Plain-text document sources
* * * *
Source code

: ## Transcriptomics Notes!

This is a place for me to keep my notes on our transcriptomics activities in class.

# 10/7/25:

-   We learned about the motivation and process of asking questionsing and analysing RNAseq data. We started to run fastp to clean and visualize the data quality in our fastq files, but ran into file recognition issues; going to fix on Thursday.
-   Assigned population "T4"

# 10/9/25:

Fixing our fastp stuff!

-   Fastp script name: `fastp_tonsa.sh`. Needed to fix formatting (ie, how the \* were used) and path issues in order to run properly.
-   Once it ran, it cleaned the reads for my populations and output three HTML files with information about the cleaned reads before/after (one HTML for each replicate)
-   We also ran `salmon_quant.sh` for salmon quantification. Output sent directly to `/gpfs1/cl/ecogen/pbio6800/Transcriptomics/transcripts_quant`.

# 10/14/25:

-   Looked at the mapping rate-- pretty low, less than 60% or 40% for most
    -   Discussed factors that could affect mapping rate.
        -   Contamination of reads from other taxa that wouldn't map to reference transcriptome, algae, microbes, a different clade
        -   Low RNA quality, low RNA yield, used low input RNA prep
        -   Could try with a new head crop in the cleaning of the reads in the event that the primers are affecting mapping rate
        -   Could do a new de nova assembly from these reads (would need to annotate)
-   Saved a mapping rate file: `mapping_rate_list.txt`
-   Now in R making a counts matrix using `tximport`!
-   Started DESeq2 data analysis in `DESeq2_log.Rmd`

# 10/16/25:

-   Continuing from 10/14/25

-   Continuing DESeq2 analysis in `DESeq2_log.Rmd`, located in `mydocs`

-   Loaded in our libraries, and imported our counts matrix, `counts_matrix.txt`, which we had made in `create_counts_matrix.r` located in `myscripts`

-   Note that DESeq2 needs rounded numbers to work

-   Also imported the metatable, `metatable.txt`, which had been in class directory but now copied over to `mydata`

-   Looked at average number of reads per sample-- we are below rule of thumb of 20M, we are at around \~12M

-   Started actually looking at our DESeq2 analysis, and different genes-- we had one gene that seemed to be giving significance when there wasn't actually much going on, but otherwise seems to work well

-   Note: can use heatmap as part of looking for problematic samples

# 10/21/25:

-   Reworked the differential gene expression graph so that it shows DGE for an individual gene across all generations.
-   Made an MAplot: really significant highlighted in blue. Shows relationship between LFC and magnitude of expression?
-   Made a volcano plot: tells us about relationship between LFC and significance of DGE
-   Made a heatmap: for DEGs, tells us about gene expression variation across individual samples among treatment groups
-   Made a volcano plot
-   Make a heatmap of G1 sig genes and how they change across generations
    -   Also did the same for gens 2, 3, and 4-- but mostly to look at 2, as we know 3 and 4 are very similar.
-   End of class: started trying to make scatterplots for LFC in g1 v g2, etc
* * * *
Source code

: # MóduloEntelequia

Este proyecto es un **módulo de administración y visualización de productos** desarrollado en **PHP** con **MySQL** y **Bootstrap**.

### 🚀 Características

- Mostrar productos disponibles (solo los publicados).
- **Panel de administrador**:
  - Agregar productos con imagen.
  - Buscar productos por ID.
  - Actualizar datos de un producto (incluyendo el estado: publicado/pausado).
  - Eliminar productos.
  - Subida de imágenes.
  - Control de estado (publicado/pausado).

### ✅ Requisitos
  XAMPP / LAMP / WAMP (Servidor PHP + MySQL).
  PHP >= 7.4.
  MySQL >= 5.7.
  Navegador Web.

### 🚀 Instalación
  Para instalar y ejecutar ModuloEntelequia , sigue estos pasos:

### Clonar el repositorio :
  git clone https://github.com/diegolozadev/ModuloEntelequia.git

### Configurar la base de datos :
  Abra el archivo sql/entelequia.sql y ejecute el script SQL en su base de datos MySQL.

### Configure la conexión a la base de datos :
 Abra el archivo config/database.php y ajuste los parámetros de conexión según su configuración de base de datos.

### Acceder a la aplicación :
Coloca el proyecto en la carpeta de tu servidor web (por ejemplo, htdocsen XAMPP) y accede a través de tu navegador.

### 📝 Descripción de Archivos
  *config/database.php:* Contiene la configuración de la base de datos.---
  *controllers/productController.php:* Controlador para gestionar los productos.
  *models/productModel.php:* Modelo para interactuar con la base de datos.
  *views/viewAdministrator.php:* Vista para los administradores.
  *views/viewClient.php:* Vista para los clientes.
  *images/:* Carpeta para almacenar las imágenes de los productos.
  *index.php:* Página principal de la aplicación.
* * * *
From the records above, copy only the lines starting with the line that holds "We also ran" and going on through the line that holds "40% for most", exactly as written.

-   We also ran `salmon_quant.sh` for salmon quantification. Output sent directly to `/gpfs1/cl/ecogen/pbio6800/Transcriptomics/transcripts_quant`.

# 10/14/25:

-   Looked at the mapping rate-- pretty low, less than 60% or 40% for most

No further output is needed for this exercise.